|Subject Area||Software and Information System Engineering|
|Semester||Semester 7 – Fall|
The course discusses programming techniques for parallel systems and more specifically multicores and manycores. It spans programming of conventional and non-conventional, homegeneous and heterogeneous architectures. The students are introduced to performance measurement and estimation techniques, application profiling, experimental performance evaluation, experimental evaluation of software / hardware interaction and optimization techniques.
The course is complemented by a series of homeworks that allow the students to apply in practice the methods and techniques discussed in class.
The main course topics are the following:
- Introduction, technical and economic reasons that lead to the de-facto prevalence of multicore systems, grand-challenge applications
- Main metrics, Amdahl’s law, Karp-Flatt metric, Gustafson-Barsis law.

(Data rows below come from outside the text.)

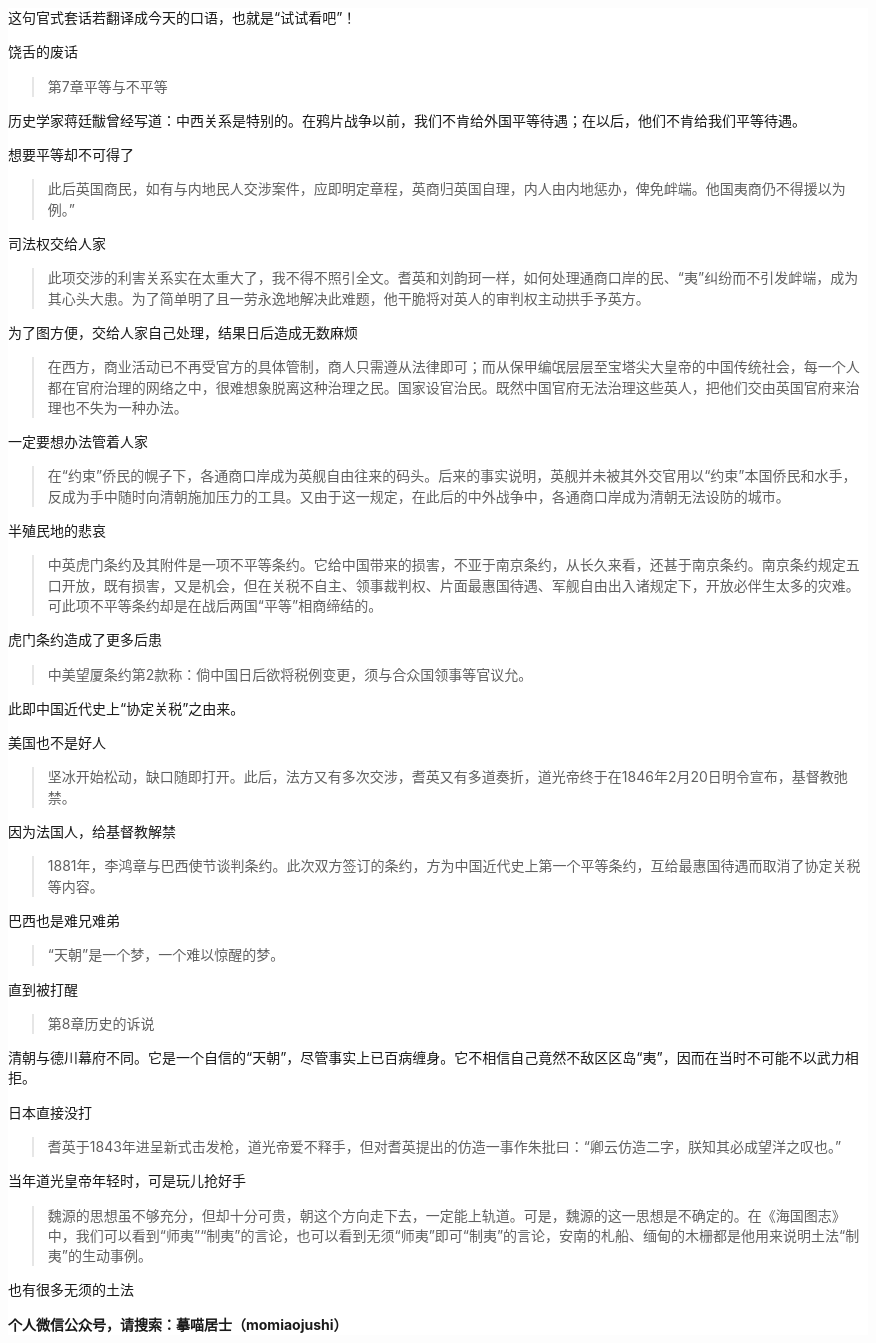 这句官式套话若翻译成今天的口语，也就是“试试看吧”！



饶舌的废话
>第7章平等与不平等

历史学家蒋廷黻曾经写道：中西关系是特别的。在鸦片战争以前，我们不肯给外国平等待遇；在以后，他们不肯给我们平等待遇。



想要平等却不可得了
>此后英国商民，如有与内地民人交涉案件，应即明定章程，英商归英国自理，内人由内地惩办，俾免衅端。他国夷商仍不得援以为例。”



司法权交给人家
>此项交涉的利害关系实在太重大了，我不得不照引全文。耆英和刘韵珂一样，如何处理通商口岸的民、“夷”纠纷而不引发衅端，成为其心头大患。为了简单明了且一劳永逸地解决此难题，他干脆将对英人的审判权主动拱手予英方。



为了图方便，交给人家自己处理，结果日后造成无数麻烦
>在西方，商业活动已不再受官方的具体管制，商人只需遵从法律即可；而从保甲编氓层层至宝塔尖大皇帝的中国传统社会，每一个人都在官府治理的网络之中，很难想象脱离这种治理之民。国家设官治民。既然中国官府无法治理这些英人，把他们交由英国官府来治理也不失为一种办法。



一定要想办法管着人家
>在“约束”侨民的幌子下，各通商口岸成为英舰自由往来的码头。后来的事实说明，英舰并未被其外交官用以“约束”本国侨民和水手，反成为手中随时向清朝施加压力的工具。又由于这一规定，在此后的中外战争中，各通商口岸成为清朝无法设防的城市。



半殖民地的悲哀
>中英虎门条约及其附件是一项不平等条约。它给中国带来的损害，不亚于南京条约，从长久来看，还甚于南京条约。南京条约规定五口开放，既有损害，又是机会，但在关税不自主、领事裁判权、片面最惠国待遇、军舰自由出入诸规定下，开放必伴生太多的灾难。可此项不平等条约却是在战后两国“平等”相商缔结的。



虎门条约造成了更多后患
>中美望厦条约第2款称：倘中国日后欲将税例变更，须与合众国领事等官议允。

此即中国近代史上“协定关税”之由来。



美国也不是好人
>坚冰开始松动，缺口随即打开。此后，法方又有多次交涉，耆英又有多道奏折，道光帝终于在1846年2月20日明令宣布，基督教弛禁。



因为法国人，给基督教解禁
>1881年，李鸿章与巴西使节谈判条约。此次双方签订的条约，方为中国近代史上第一个平等条约，互给最惠国待遇而取消了协定关税等内容。



巴西也是难兄难弟
>“天朝”是一个梦，一个难以惊醒的梦。



直到被打醒
>第8章历史的诉说

清朝与德川幕府不同。它是一个自信的“天朝”，尽管事实上已百病缠身。它不相信自己竟然不敌区区岛“夷”，因而在当时不可能不以武力相拒。



日本直接没打
>耆英于1843年进呈新式击发枪，道光帝爱不释手，但对耆英提出的仿造一事作朱批曰：“卿云仿造二字，朕知其必成望洋之叹也。”



当年道光皇帝年轻时，可是玩儿抢好手
>魏源的思想虽不够充分，但却十分可贵，朝这个方向走下去，一定能上轨道。可是，魏源的这一思想是不确定的。在《海国图志》中，我们可以看到“师夷”“制夷”的言论，也可以看到无须“师夷”即可“制夷”的言论，安南的札船、缅甸的木栅都是他用来说明土法“制夷”的生动事例。



也有很多无须的土法


**个人微信公众号，请搜索：摹喵居士（momiaojushi）**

- Elements of parallel computer architectures, parallel systems taxonomies, typical conventional and non-conventional architectures.
- Methodologies for the experimental evaluation of the performance of parallel applications on multicore systems and of their interaction with hardware.
- Patterns in parallel computing: parallelism extraction, algorithmic structure, data structures, implementation mechanisms.
- Programming models for multi- and many-core systems (OpenMP, Intel Thread Building Blocks, Cilk, OpenCL).
- GPU programming. The CUDA programming model.
- Software interaction with the underlying memory architecture, effective use of caches, data prefetching, communication/computation overlap. The CUDA memory model.
- Perfprmance optimization on GPUs – Floating point issues, accuracy, accuracy/performance tradeoff.
- CUDA applications case studies: MRI reconstruction, molecular visualization and analysis.
- Synchronization implementation techniques (locks, barriers) and their interraction with hardware, alternative synchronization methods (fine-grained, speculative, lazy, non-blocking), transactional memory.
- Performance optimization techniques on a single core (branches, efficient use of the cache hierarchy, loop manipulation, slow instructions and lookup tables).
- Vectorization techniques, data alignment, automatic vectorization.
After successfully fulfilling the requirements of the course, students are capable of:
- Knowing the main parallel computing architectures..
- Knowing the basic steps required to develop parallel software and applying them on real codes.
- Understanding the interaction of software with the underlying hardware and applying it to better map code on the underlying architecture..
- Knowing the architecture of basic services used by parallel codes (for examples different synchronization methods) and choosing the best algorithm / implementation according to the characteristics of his / her code and of the underlying architecture.
- Developing code for conventional and non conventional multi- and many-core acrchitectures, using the appropriate programming model for each case.
- Analyzing code performance using the respective tools and exploiting the results of the analysis to optimize the code.
- Quantifying code performance both at a macroscopic (execution time), as well as at a lower level (interaction with hardware), using scientifically sound methodologies and documenting his / her observations in a technical report.